►

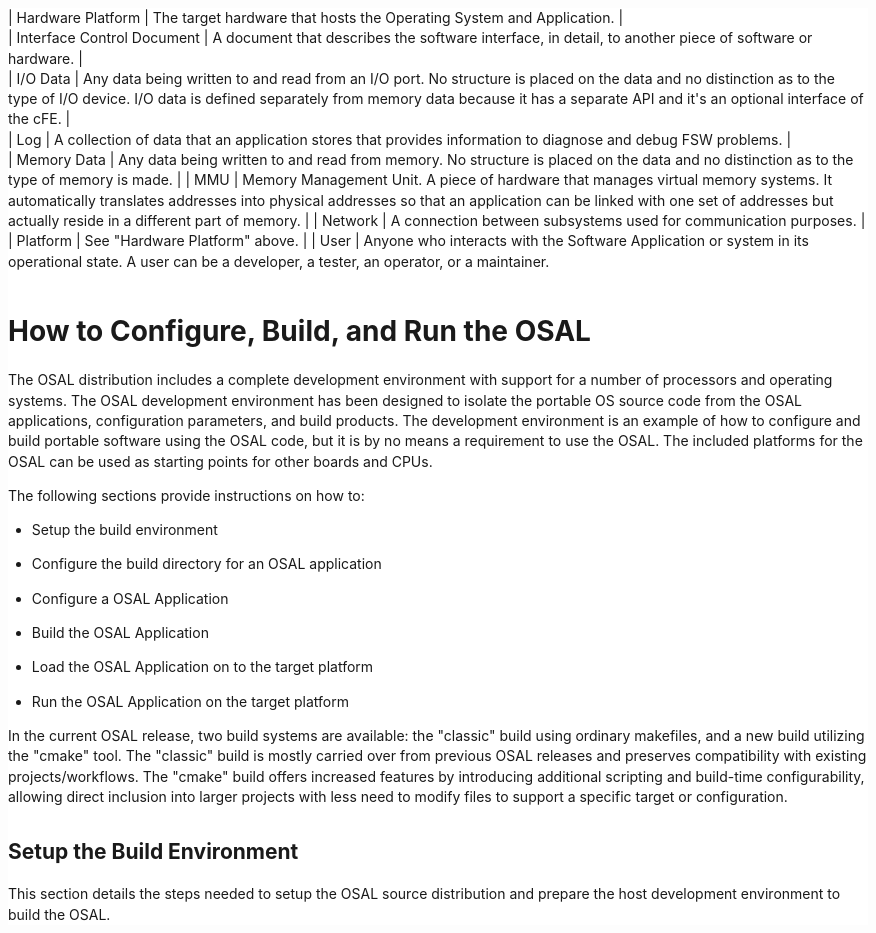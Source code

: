 |  Hardware  Platform  | The target hardware that hosts the Operating System and Application. |   
| Interface  Control  Document |  A document that describes the software interface, in detail, to another piece  of software or hardware.  |   
|  I/O Data     | Any data being written to and read from an I/O port. No structure is placed  on the data and no distinction as  to the type of I/O device. I/O data is defined separately  from memory data because it has a separate API and it's an optional interface of the cFE.  |   
| Log   |   A collection of data that an application stores that provides information to diagnose  and debug FSW problems.  |   
|  Memory Data |  Any data being written to and read from memory. No structure is placed  on the data and no distinction as to the type of memory is made.  | 
| MMU   |  Memory Management Unit. A piece of hardware that manages virtual memory systems.  It automatically translates addresses into physical addresses so that an application can  be linked with one set of addresses but actually reside in a different part of memory. |
| Network | A connection between subsystems used for communication purposes.  |
| Platform  | See "Hardware Platform" above.   |
| User  | Anyone who interacts with the Software Application or system in its operational state.  A user can be a developer, a tester, an operator, or a maintainer. 

# How to Configure, Build, and Run the OSAL


The OSAL distribution includes a complete development environment with
support for a number of processors and operating systems. The OSAL
development environment has been designed to isolate the portable OS
source code from the OSAL applications, configuration parameters, and
build products. The development environment is an example of how to
configure and build portable software using the OSAL code, but it is by
no means a requirement to use the OSAL. The included platforms for the
OSAL can be used as starting points for other boards and CPUs. 

The following sections provide instructions on how to:

-   Setup the build environment

-   Configure the build directory for an OSAL application

-   Configure a OSAL Application

-   Build the OSAL Application

-   Load the OSAL Application on to the target platform

-   Run the OSAL Application on the target platform

In the current OSAL release, two build systems are available: the
"classic" build using ordinary makefiles, and a new build utilizing the
"cmake" tool. The "classic" build is mostly carried over from previous
OSAL releases and preserves compatibility with existing
projects/workflows. The "cmake" build offers increased features by
introducing additional scripting and build-time configurability,
allowing direct inclusion into larger projects with less need to modify
files to support a specific target or configuration. 

## Setup the Build Environment

This section details the steps needed to setup the OSAL source
distribution and prepare the host development environment to build the
OSAL. 

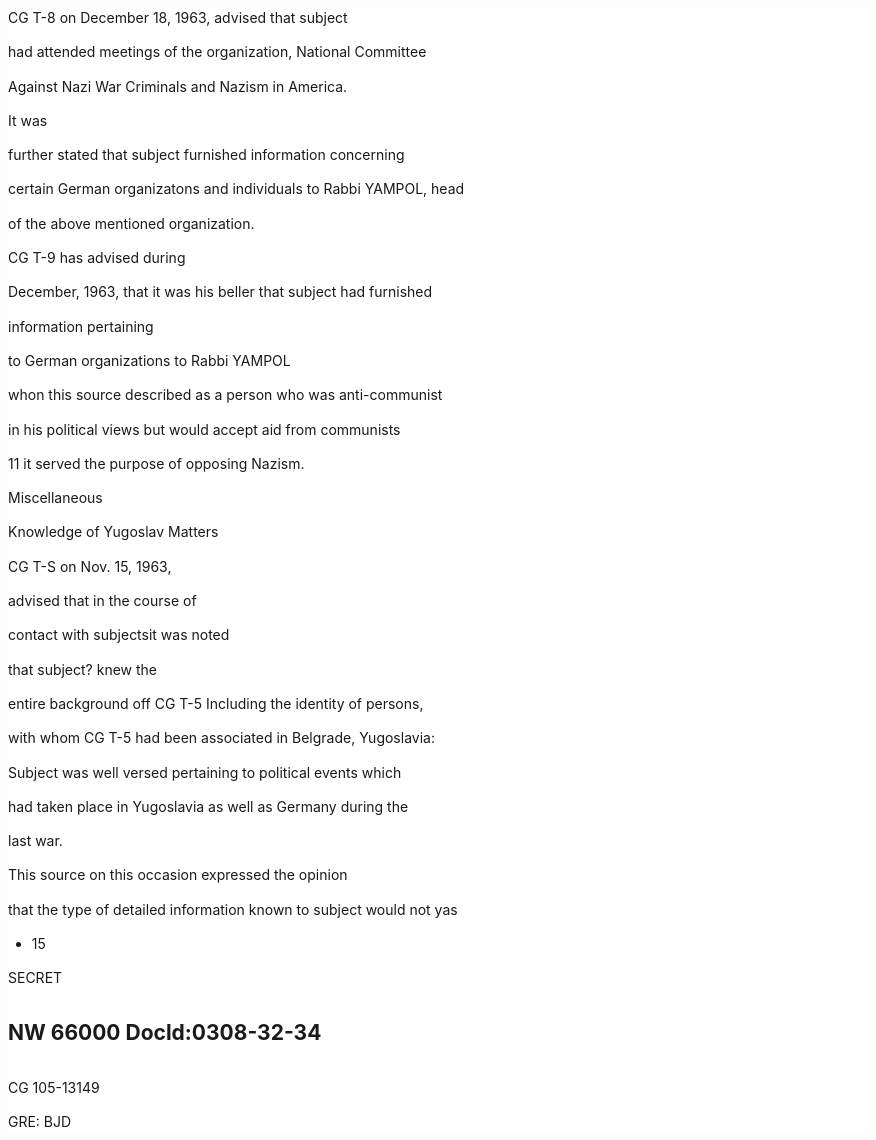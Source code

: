 CG T-8 on December 18, 1963, advised that subject

had attended meetings of the organization, National Committee

Against Nazi War Criminals and Nazism in America.

It was

further stated that subject furnished information concerning

certain German organizatons and individuals to Rabbi YAMPOL, head

of the above mentioned organization.

CG T-9 has advised during

December, 1963, that it was his beller that subject had furnished

information pertaining

to German organizations to Rabbi YAMPOL

whon this source described as a person who was anti-communist

in his political views but would accept aid from communists

11 it served the purpose of opposing Nazism.

Miscellaneous

Knowledge of Yugoslav Matters

CG T-S on Nov. 15, 1963,

advised that in the course of

contact with subjectsit was noted

that subject? knew the

entire background off CG T-5 Including the identity of persons,

with whom CG T-5 had been associated in Belgrade, Yugoslavia:

Subject was well versed pertaining to political events which

had taken place in Yugoslavia as well as Germany during the

last war.

This source on this occasion expressed the opinion

that the type of detailed information known to subject would not yas

- 15

SECRET

NW 66000 Docld:0308-32-34
---

##
CG 105-13149

GRE: BJD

◄

Your assignment: From the records above, pull every line that has the string "classic" and copy it.

Exercise result:
"classic" build using ordinary makefiles, and a new build utilizing the
"cmake" tool. The "classic" build is mostly carried over from previous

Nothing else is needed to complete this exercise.